Restate word for word the line with "Giao diện gồm" and the rest of the listing after it, ending at the final line, and include nothing else.

+---+

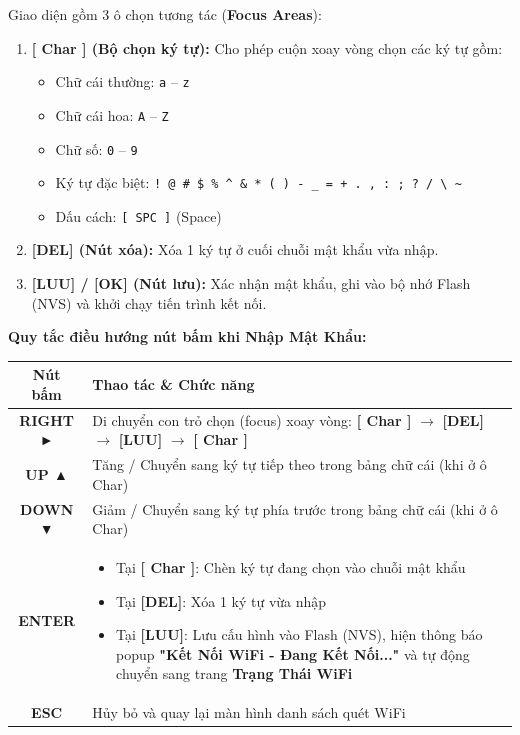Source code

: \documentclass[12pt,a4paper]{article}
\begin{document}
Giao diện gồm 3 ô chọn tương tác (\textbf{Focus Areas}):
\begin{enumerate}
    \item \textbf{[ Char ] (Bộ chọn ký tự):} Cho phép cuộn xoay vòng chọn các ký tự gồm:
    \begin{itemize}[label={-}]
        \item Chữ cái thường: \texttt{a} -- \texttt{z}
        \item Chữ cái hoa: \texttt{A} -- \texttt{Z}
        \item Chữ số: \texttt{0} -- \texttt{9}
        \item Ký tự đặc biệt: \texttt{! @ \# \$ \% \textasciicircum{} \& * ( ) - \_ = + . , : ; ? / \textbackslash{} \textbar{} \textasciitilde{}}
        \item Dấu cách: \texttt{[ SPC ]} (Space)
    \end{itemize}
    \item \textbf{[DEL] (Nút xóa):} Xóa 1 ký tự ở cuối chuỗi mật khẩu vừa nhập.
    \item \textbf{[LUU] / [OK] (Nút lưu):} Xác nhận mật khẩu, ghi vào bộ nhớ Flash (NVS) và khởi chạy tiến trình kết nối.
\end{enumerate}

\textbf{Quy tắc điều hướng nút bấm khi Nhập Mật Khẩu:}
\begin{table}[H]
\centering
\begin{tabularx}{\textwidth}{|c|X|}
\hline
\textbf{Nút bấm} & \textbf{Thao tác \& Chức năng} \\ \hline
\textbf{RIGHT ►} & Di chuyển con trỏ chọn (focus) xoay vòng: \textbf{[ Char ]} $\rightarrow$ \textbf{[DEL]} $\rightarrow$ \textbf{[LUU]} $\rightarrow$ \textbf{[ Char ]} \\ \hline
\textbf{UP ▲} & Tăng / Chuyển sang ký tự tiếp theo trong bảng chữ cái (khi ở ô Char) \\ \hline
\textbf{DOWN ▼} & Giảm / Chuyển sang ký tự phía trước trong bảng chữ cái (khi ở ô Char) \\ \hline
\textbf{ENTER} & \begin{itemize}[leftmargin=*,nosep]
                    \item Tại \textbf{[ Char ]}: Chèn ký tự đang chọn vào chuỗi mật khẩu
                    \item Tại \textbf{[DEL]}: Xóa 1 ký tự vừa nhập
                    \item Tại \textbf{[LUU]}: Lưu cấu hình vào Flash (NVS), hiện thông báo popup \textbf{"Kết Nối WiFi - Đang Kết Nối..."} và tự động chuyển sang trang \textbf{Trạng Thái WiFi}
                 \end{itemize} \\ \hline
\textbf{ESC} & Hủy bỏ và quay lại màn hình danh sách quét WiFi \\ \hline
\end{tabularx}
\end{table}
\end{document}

+---+

Your response:
Giao diện gồm 3 ô chọn tương tác (\textbf{Focus Areas}):
\begin{enumerate}
    \item \textbf{[ Char ] (Bộ chọn ký tự):} Cho phép cuộn xoay vòng chọn các ký tự gồm:
    \begin{itemize}[label={-}]
        \item Chữ cái thường: \texttt{a} -- \texttt{z}
        \item Chữ cái hoa: \texttt{A} -- \texttt{Z}
        \item Chữ số: \texttt{0} -- \texttt{9}
        \item Ký tự đặc biệt: \texttt{! @ \# \$ \% \textasciicircum{} \& * ( ) - \_ = + . , : ; ? / \textbackslash{} \textbar{} \textasciitilde{}}
        \item Dấu cách: \texttt{[ SPC ]} (Space)
    \end{itemize}
    \item \textbf{[DEL] (Nút xóa):} Xóa 1 ký tự ở cuối chuỗi mật khẩu vừa nhập.
    \item \textbf{[LUU] / [OK] (Nút lưu):} Xác nhận mật khẩu, ghi vào bộ nhớ Flash (NVS) và khởi chạy tiến trình kết nối.
\end{enumerate}

\textbf{Quy tắc điều hướng nút bấm khi Nhập Mật Khẩu:}
\begin{table}[H]
\centering
\begin{tabularx}{\textwidth}{|c|X|}
\hline
\textbf{Nút bấm} & \textbf{Thao tác \& Chức năng} \\ \hline
\textbf{RIGHT ►} & Di chuyển con trỏ chọn (focus) xoay vòng: \textbf{[ Char ]} $\rightarrow$ \textbf{[DEL]} $\rightarrow$ \textbf{[LUU]} $\rightarrow$ \textbf{[ Char ]} \\ \hline
\textbf{UP ▲} & Tăng / Chuyển sang ký tự tiếp theo trong bảng chữ cái (khi ở ô Char) \\ \hline
\textbf{DOWN ▼} & Giảm / Chuyển sang ký tự phía trước trong bảng chữ cái (khi ở ô Char) \\ \hline
\textbf{ENTER} & \begin{itemize}[leftmargin=*,nosep]
                    \item Tại \textbf{[ Char ]}: Chèn ký tự đang chọn vào chuỗi mật khẩu
                    \item Tại \textbf{[DEL]}: Xóa 1 ký tự vừa nhập
                    \item Tại \textbf{[LUU]}: Lưu cấu hình vào Flash (NVS), hiện thông báo popup \textbf{"Kết Nối WiFi - Đang Kết Nối..."} và tự động chuyển sang trang \textbf{Trạng Thái WiFi}
                 \end{itemize} \\ \hline
\textbf{ESC} & Hủy bỏ và quay lại màn hình danh sách quét WiFi \\ \hline
\end{tabularx}
\end{table}
\end{document}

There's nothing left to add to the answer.